*Assignment*. Strip out the pictures and output each remaining line of the data word for word.
--*--
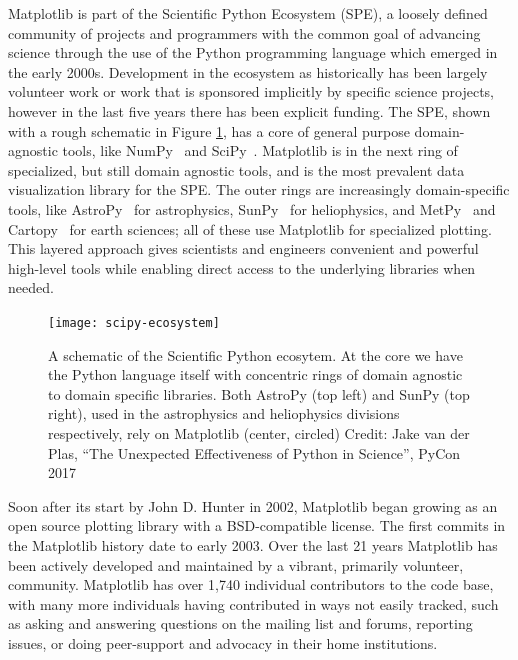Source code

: \documentclass[12pt]{article}
\numberwithin{page}{section}
\begin{document}
Matplotlib is part of the Scientific Python Ecosystem (SPE), a loosely defined
community of projects and programmers with the common goal of advancing science
through the use of the Python programming language which emerged in the early
2000s.  Development in the ecosystem as historically has been largely volunteer
work or work that is sponsored implicitly by specific science projects, however
in the last five years there has been explicit funding.  The SPE, shown with a
rough schematic in Figure \ref{fig:ecosystem}, has a core of general purpose
domain-agnostic tools, like NumPy~\cite{Harris2020} and
SciPy~\cite{Virtanen2020}.  Matplotlib is in the next ring of specialized, but
still domain agnostic tools, and is the most prevalent data visualization
library for the SPE.  The outer rings are increasingly domain-specific tools,
like AstroPy~\cite{astropy:2013, astropy:2018} for astrophysics,
SunPy~\cite{sunpy_community2020} for heliophysics, and MetPy~\cite{metpy} and
Cartopy~\cite{Cartopy} for earth sciences; all of these use Matplotlib for
specialized plotting.
This layered approach gives scientists and engineers
convenient and powerful high-level tools while enabling direct access to the
underlying libraries when needed.


\begin{figure}
  \texttt{[image: scipy-ecosystem]}
  \caption{\small A schematic of the Scientific Python ecosytem.  At the
    core we have the Python language itself with concentric rings of
    domain agnostic to domain specific libraries.  Both AstroPy (top
    left) and SunPy (top right), used in the astrophysics and
    heliophysics divisions respectively, rely on Matplotlib (center, circled)
    Credit: Jake van der Plas, ``The Unexpected Effectiveness of Python
    in Science'', PyCon 2017}
  \label{fig:ecosystem}
\end{figure}


Soon after its start by John D. Hunter in 2002, Matplotlib began growing as an
open source plotting library with a BSD-compatible license. The first commits
in the Matplotlib history date to early 2003.  Over the last 21 years
Matplotlib has been actively developed and maintained by a vibrant, primarily
volunteer, community.  Matplotlib has over 1,740 individual contributors to the
code base, with many more individuals having contributed in ways not easily
tracked, such as asking and answering questions on the mailing list and forums,
reporting issues, or doing peer-support and advocacy in their home
institutions.
\end{document}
--*--
*Output*.
Source code

: \documentclass[12pt]{article}
\numberwithin{page}{section}
\begin{document}
Matplotlib is part of the Scientific Python Ecosystem (SPE), a loosely defined
community of projects and programmers with the common goal of advancing science
through the use of the Python programming language which emerged in the early
2000s.  Development in the ecosystem as historically has been largely volunteer
work or work that is sponsored implicitly by specific science projects, however
in the last five years there has been explicit funding.  The SPE, shown with a
rough schematic in Figure \ref{fig:ecosystem}, has a core of general purpose
domain-agnostic tools, like NumPy~\cite{Harris2020} and
SciPy~\cite{Virtanen2020}.  Matplotlib is in the next ring of specialized, but
still domain agnostic tools, and is the most prevalent data visualization
library for the SPE.  The outer rings are increasingly domain-specific tools,
like AstroPy~\cite{astropy:2013, astropy:2018} for astrophysics,
SunPy~\cite{sunpy_community2020} for heliophysics, and MetPy~\cite{metpy} and
Cartopy~\cite{Cartopy} for earth sciences; all of these use Matplotlib for
specialized plotting.
This layered approach gives scientists and engineers
convenient and powerful high-level tools while enabling direct access to the
underlying libraries when needed.


\begin{figure}
  \texttt{[image: scipy-ecosystem]}
  \caption{\small A schematic of the Scientific Python ecosytem.  At the
    core we have the Python language itself with concentric rings of
    domain agnostic to domain specific libraries.  Both AstroPy (top
    left) and SunPy (top right), used in the astrophysics and
    heliophysics divisions respectively, rely on Matplotlib (center, circled)
    Credit: Jake van der Plas, ``The Unexpected Effectiveness of Python
    in Science'', PyCon 2017}
  \label{fig:ecosystem}
\end{figure}


Soon after its start by John D. Hunter in 2002, Matplotlib began growing as an
open source plotting library with a BSD-compatible license. The first commits
in the Matplotlib history date to early 2003.  Over the last 21 years
Matplotlib has been actively developed and maintained by a vibrant, primarily
volunteer, community.  Matplotlib has over 1,740 individual contributors to the
code base, with many more individuals having contributed in ways not easily
tracked, such as asking and answering questions on the mailing list and forums,
reporting issues, or doing peer-support and advocacy in their home
institutions.
\end{document}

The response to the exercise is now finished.